Inländische Aufklärungsarbeit der Japanischen Uigurischen Vereinigung

Die Japanische Uigurische Vereinigung setzt ihre Aktivitäten zur Sensibilisierung der Öffentlichkeit in verschiedenen Städten Japans konsequent fort. Bei Veranstaltungen in Fukuoka im Februar 2025 wurden Bücher und Materialien zum uigurischen Völkermord verteilt sowie Diskussionsrunden unter Beteiligung ehemaliger Parlamentarier und Journalisten organisiert [Quelle]. Ähnliche Aktivitäten fanden in Städten wie Gifu, Nagasaki, Kumamoto und Oita statt und weckten das Mitgefühl des japanischen Volkes für die Unterdrückung der uigurischen Muslime [Quelle].

Einer der wichtigsten Erfolge der Vereinigung ist die enge Zusammenarbeit mit der „Uigurischen Parlamentariergruppe“ im japanischen Parlament. Auf einer Pressekonferenz im Parlamentsgebäude im Mai 2025 wurde die Forderung nach einer verbindlichen Gesetzgebung erhoben, um zu verhindern, dass japanische Unternehmen in uigurische Zwangsarbeit verwickelt werden [Quelle]. Der Vorsitzende Ahmed Retep betonte, dass Japan kein „Schlupfloch“ für chinesische Unternehmen sein dürfe und dass die menschliche Würde über wirtschaftlichen Interessen stehen müsse.

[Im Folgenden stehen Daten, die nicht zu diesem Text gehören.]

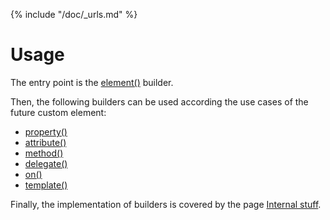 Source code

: {% include "/doc/_urls.md" %}
# Usage

The entry point is the [element()](element.md) builder.

Then, the following builders can be used according the use cases of the future custom element:

* [property()](property.md)
* [attribute()](attribute.md)
* [method()](method.md)
* [delegate()](delegate.md)
* [on()](on.md)
* [template()](template.md)

Finally, the implementation of builders is covered by the page [Internal stuff](internal-stuff.md).

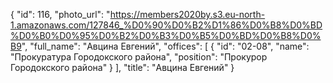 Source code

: {
    "id": 116,
    "photo_url": "https://members2020by.s3.eu-north-1.amazonaws.com/127846_%D0%90%D0%B2%D1%86%D0%B8%D0%BD%D0%B0%D0%95%D0%B2%D0%B3%D0%B5%D0%BD%D0%B8%D0%B9",
    "full_name": "Авцина Евгений",
    "offices": [
        {
            "id": "02-08",
            "name": "Прокуратура Городокского района",
            "position": "Прокурор Городокского района"
        }
    ],
    "title": "Авцина Евгений"
}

Internationale Zusammenarbeit und Beziehung zum Weltkongress der Uiguren

Als wichtiges Mitglied des Weltkongresses der Uiguren (WUC) spielt die Japanische Uigurische Vereinigung auch auf internationaler Ebene eine aktive Rolle. Im Oktober 2024 nahm eine Delegation aus Japan an der 8. Generalversammlung des Weltkongresses der Uiguren in Sarajevo teil [Quelle]. Bei diesem Treffen wurde Turgunjan Alawudun zum Präsidenten des Kongresses gewählt, und Savut Muhammad, ein Mitglied der Japanischen Uigurischen Vereinigung, wurde zum Direktor für ostasiatische Angelegenheiten ernannt. Dies ist ein Zeichen für die weitere Stärkung der Position der uigurischen Sache in Japan innerhalb der internationalen uigurischen Bewegung.

Darüber hinaus trafen sich im November 2025 Führer des Weltkongresses der Uiguren mit hochrangigen Politikern wie Keiji Furuya im japanischen Parlament, um die Verabschiedung eines Gesetzesentwurfs in Japan zu erörtern, der dem US-amerikanischen „Uyghur Forced Labor Prevention Act“ ähnelt [Quelle]. Solche diplomatischen Bemühungen sind von entscheidender Bedeutung, um die Kette der wirtschaftlichen Unterdrückung Chinas in Ostturkestan zu durchbrechen.

Die Verantwortung der islamischen Ummah und die Bedeutung des Dschihad

Aus islamischer Sicht ist das Leid eines Muslims der Schmerz der gesamten Ummah. Der Hadith des Propheten (Friede sei mit ihm), dass „die Gläubigen wie die Glieder eines Körpers sind“, steht in der heutigen Uiguren-Frage vor seiner größten Prüfung. Dass China Moscheen abreißt und an ihrer Stelle Vergnügungsstätten errichtet oder versucht, die Bedeutung des Heiligen Korans zu verändern, ist eine Beleidigung für die gesamte islamische Welt.

Die Aktivitäten der Japanischen Uigurischen Vereinigung sind nicht nur eine politische Bewegung, sondern Teil eines „Dschihads der Aufklärung“, der darin besteht, die Wahrheit auszusprechen und sich gegen Unterdrückung zu wehren. In einer Zeit, in der die Regierungen muslimischer Länder aus wirtschaftlichen Interessen schweigen, sollte das Engagement in einem nicht-muslimischen Land wie Japan zum Schutz der Rechte der uigurischen Muslime die Ummah zum Nachdenken anregen. Es ist eine Pflicht für Muslime außerhalb, den Kampf unserer Geschwister in Ostturkestan zur Bewahrung ihres Glaubens materiell und ideell zu unterstützen.

Fazit und Ausblick

Trotz der aktuellen Herausforderungen kämpft die Japanische Uigurische Vereinigung unermüdlich für die Freiheit Ostturkestans und die Menschenrechte des uigurischen Volkes. Mit dem Übergang ins Jahr 2026 wird erwartet, dass das japanische Parlament strengere rechtliche Maßnahmen ergreift und die internationale Gemeinschaft den Druck auf China erhöht.

Unsere Aufgabe als islamische Ummah ist es, die Stimme unserer unterdrückten Geschwister zu sein, wo immer sie sich auf der Welt befinden. Die Bemühungen der Japanischen Uigurischen Vereinigung erinnern uns daran, dass die Wahrheit am Ende siegen wird und Unterdrückung nicht ewig währt. Dass in den Moscheen Ostturkestans wieder der Adhan (Gebetsruf) erklingt und uigurische Kinder in ihrer Muttersprache und Religion erzogen werden, muss das gemeinsame Gebet und Ziel der gesamten Ummah sein.